Tuesday, July 10, 2012

Reality, Not Fantasy

I have a personal motto, and it's a remarkably cynical one: "Your opinion is worth as much as the money you're willing to put behind it." The meaning behind it is pretty transparent. I don't care about what you're saying unless you can be held accountable for what you're saying. This is what infuriates me about talking head television and Jim Cramer. They make a bunch of predictions, most of them wrong, and they keep doing it because nobody's keeping score.

Accountability is what makes people try their hardest. And when people are considering their financial future, you can be damn sure that they're paying attention. Nobody wants to be poor, and money, despite some people's naive protestations, is the number 1 issue in their life unless they have so much money that they don't need to worry about it.

That's why I like Intrade. It's a website where you can bet on the outcome of future events. The most popular markets are, by far, US political elections followed closely by high profile international political events. Just go there and see how other people are pricing the future. Some of the prices will surprise you. Others are more obvious. But there's one thing you can be sure of, everybody participating on Intrade is using real money and they're not out to lose it.

Now I'm not encouraging you to go there and try and make a fortune. Most people would lose money because most people don't have an unfiltered view. They have their own worldview lens that distorts what is actually there with what they want to see. We all have our blind spots, and tons of people have political blind spots.

So let me head off your first thought.

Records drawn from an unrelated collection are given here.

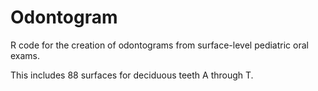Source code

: Odontogram
==========

R code for the creation of odontograms from surface-level pediatric oral exams. 

This includes 88 surfaces for deciduous teeth A through T.
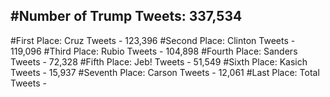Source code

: #Number of Trump Tweets: 337,534
---
#First Place: Cruz Tweets - 123,396
#Second Place: Clinton Tweets - 119,096
#Third Place: Rubio Tweets - 104,898
#Fourth Place: Sanders Tweets - 72,328
#Fifth Place: Jeb! Tweets - 51,549
#Sixth Place: Kasich Tweets - 15,937
#Seventh Place: Carson Tweets - 12,061
#Last Place: Total Tweets -  
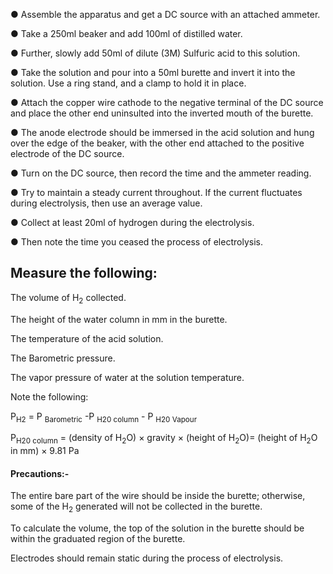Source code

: ●	Assemble the apparatus and get a DC source with an attached ammeter.

●	Take a 250ml beaker and add 100ml of distilled water.

●	Further, slowly add 50ml of dilute (3M) Sulfuric acid to this solution.

●	Take the solution and pour into a 50ml burette and invert it into the solution. Use a ring stand, and a clamp to hold it in place.

●	Attach the copper wire cathode to the negative terminal of the DC source and place the other end uninsulted into the inverted mouth of the burette.

●	The anode electrode should be immersed in the acid solution and hung over the edge of the beaker, with the other end attached to the positive electrode of the DC source.

●	Turn on the DC source, then record the time and the ammeter reading.

●	Try to maintain a steady current throughout. If the current fluctuates during electrolysis, then use an average value.

●	Collect at least 20ml of hydrogen during the electrolysis.

●	Then note the time you ceased the process of electrolysis.

## Measure the following:

The volume of H<sub>2</sub> collected.

The height of the water column in mm in the burette.

The temperature of the acid solution.

The Barometric pressure.

The vapor pressure of water at the solution temperature.

Note the following:

P<sub>H2</sub> = P <sub>Barometric</sub>  -P <sub>H20 column</sub> - P <sub>H20 Vapour</sub>
	
P<sub>H20 column</sub>  = (density of H<sub>2</sub>O) × gravity × (height of H<sub>2</sub>O)= (height of H<sub>2</sub>O in mm) × 9.81 Pa

#### Precautions:- 

The entire bare part of the wire should be inside the burette; otherwise, some of the H<sub>2</sub> generated will not be collected in the burette.

To calculate the volume, the top of the solution in the burette should be within the graduated region of the burette.

Electrodes should remain static during the process of electrolysis.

You don't care about predicting the future. You have your beliefs and you'll fight for those beliefs regardless of whether other people agree or not. I have a few choice words for you: you are a chump. Fighting a lost cause is the dumbest thing you can do. You're throwing good money (or effort) after bad. There's no point wasting time and energy on something you know can't happen.

Now you've got a second thought. Your cause isn't lost. And even if most people don't agree with you now, that doesn't mean they won't in the future. If that's the case, wouldn't it make sense to get a gauge on how other people perceive the future? If you want to bring people to your side, you have to know how they see the situation. And then you have to be able to argue why their view is wrong.

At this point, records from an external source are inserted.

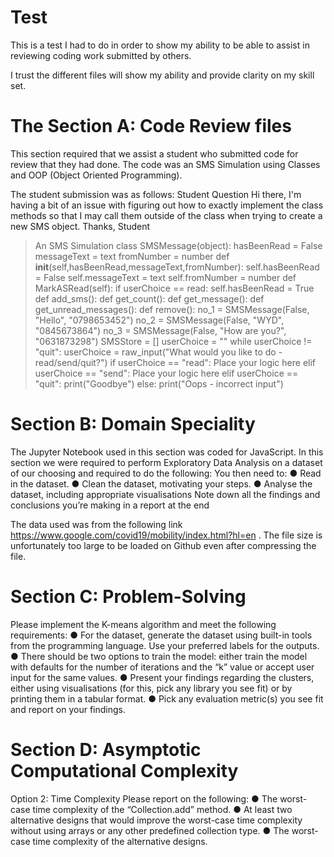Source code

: # Test

This is a test I had to do in order to show my ability to be able to assist in reviewing coding work submitted by others.

I trust the different files will show my ability and provide clarity on my skill set.

# The Section A: Code Review files

This section required that we assist a student who submitted code for review that they had done.
The code was an SMS Simulation using Classes and OOP (Object Oriented Programming).

The student submission was as follows:
Student Question
Hi there,
I'm having a bit of an issue with figuring out how to exactly implement the class
methods so that I may call them outside of the class when trying to create a new
SMS object.
Thanks,
Student

> An SMS Simulation class SMSMessage(object):
hasBeenRead = False messageText = text fromNumber = number
def __init__(self,hasBeenRead,messageText,fromNumber):
self.hasBeenRead = False self.messageText = text
self.fromNumber = number
def MarkASRead(self):
if userChoice == read:
self.hasBeenRead = True
def add_sms():
def get_count():
def get_message():
def get_unread_messages():
def remove():
no_1 = SMSMessage(False, "Hello", "0798653452")
no_2 = SMSMessage(False, "WYD", "0845673864")
no_3 = SMSMessage(False, "How are you?", "0631873298")
SMSStore = [] userChoice = ""
while userChoice != "quit":
userChoice = raw_input("What would you like to do -
read/send/quit?")
if userChoice == "read":
> Place your logic here elif userChoice == "send": 
>Place your logic here elif userChoice == "quit":
print("Goodbye")
else:
print("Oops - incorrect input")


# Section B: Domain Speciality

The Jupyter Notebook used in this section was coded for JavaScript.
In this section we were required to perform Exploratory Data Analysis on a dataset of our choosing and required to do the following:
You then need to:
● Read in the dataset.
● Clean the dataset, motivating your steps.
● Analyse the dataset, including appropriate visualisations
Note down all the findings and conclusions you’re making in a report at the end

The data used was from the following link https://www.google.com/covid19/mobility/index.html?hl=en . The file size is unfortunately too large to be loaded on Github even after compressing the file.

# Section C: Problem-Solving

Please implement the K-means algorithm and meet the following requirements:
● For the dataset, generate the dataset using built-in tools from the
programming language. Use your preferred labels for the outputs.
● There should be two options to train the model: either train the model with
defaults for the number of iterations and the “k” value or accept user input
for the same values.
● Present your findings regarding the clusters, either using visualisations (for
this, pick any library you see fit) or by printing them in a tabular format.
● Pick any evaluation metric(s) you see fit and report on your findings.

# Section D: Asymptotic Computational Complexity
Option 2: Time Complexity
Please report on the following:
● The worst-case time complexity of the “Collection.add” method.
● At least two alternative designs that would improve the worst-case time
complexity without using arrays or any other predefined collection type.
● The worst-case time complexity of the alternative designs.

If you just surround yourself with people who agree with you, you're just making your reality-distorting lens even thicker. The best way to see reality is to follow the money. When people's money and livelihoods are at stake, things like honor, morality, and "being in the right" mean nothing compared to being in the money.

That's why campaign staffers obsess over polls and surveys. They want to know how everybody is thinking at that particular moment in time. They want to know who approves. Who disapproves. Who's undecided. And then they go out and think of ways to get people to their side.

Any candid conversation with a politician or their campaign staff would be unpublishable in the press. Because the truth, aka the reality, isn't welcome to most people. People want their worldviews confirmed. They want bullshit. And they don't want to feel less than human, as hypocritical as that is.

The fact is you can't treat everybody like human beings. There's too many people. Eventually you have to condense other people to something that doesn't even resemble a human, or even an animal. You reduce them to an abstract figure that can be described in 10 words or less, generalized to the point of being unable to distinguish one person from another.

There is a bit of Beltway cynicism in the following phrase: "Medicare is the most predictable fiscal crisis in history". If you asked a politician to give the no-bullshit translation, it would be something like this: "People really, really like Medicare. And it'll get to the point where too many people are using too much of Medicare and eventually we're going to have to drastically reduce the benefits of the program and raise taxes to pay for it, and we'll do it in a way where nobody is going to be happy about it."

I wish more people would see politics in reality and not fantasy. And here's the reality: it doesn't matter who's in office. This is a country of over 300 million people with so much wealth that we can afford to ignore almost all of our long term problems right up to the point where we can't. And when that point arrives, that's when the hard, unpopular decisions will get made. And those decisions are going to be the same regardless of which party controls which branch of government.

Sucks doesn't it? I can see why people prefer fantasy.